• [TASK BRIEF]
Only the lines holding the string "const" are needed; copy each of them from the data.

+++ SOURCE DATA

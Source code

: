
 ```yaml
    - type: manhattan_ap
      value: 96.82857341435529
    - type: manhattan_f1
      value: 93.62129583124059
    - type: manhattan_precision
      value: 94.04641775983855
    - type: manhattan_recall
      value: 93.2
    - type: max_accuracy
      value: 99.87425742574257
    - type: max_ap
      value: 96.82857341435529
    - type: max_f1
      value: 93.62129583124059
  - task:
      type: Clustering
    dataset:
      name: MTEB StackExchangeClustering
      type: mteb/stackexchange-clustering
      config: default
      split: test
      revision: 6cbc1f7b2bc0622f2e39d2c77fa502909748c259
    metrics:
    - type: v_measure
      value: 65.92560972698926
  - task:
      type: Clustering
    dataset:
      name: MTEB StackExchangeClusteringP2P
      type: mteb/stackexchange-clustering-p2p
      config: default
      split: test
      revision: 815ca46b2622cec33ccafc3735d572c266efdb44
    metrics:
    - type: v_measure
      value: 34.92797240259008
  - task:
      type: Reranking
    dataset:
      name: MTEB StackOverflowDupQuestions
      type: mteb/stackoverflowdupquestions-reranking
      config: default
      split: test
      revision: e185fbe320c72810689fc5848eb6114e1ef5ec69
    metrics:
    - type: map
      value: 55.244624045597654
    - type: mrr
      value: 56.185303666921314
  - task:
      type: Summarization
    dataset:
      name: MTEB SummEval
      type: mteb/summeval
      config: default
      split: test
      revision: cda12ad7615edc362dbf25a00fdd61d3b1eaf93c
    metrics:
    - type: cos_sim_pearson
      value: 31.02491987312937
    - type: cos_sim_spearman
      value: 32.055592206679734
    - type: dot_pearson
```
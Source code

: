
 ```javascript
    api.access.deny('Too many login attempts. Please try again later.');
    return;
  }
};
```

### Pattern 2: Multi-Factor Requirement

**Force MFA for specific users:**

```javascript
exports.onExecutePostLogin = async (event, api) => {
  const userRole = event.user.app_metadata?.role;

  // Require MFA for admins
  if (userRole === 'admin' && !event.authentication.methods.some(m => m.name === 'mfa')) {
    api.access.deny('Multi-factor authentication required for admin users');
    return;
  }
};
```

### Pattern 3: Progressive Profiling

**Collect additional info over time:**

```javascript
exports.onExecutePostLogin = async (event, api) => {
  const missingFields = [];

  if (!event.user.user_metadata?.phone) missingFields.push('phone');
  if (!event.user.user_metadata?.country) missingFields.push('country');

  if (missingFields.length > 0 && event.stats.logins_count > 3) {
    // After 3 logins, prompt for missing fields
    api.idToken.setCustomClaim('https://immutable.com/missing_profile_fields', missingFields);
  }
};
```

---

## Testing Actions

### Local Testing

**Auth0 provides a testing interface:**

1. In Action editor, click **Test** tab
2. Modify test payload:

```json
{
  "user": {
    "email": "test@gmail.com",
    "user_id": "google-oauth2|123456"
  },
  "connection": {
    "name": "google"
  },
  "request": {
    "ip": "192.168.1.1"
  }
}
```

++++++

• [YOUR RESPONSE]
  const userRole = event.user.app_metadata?.role;
  const missingFields = [];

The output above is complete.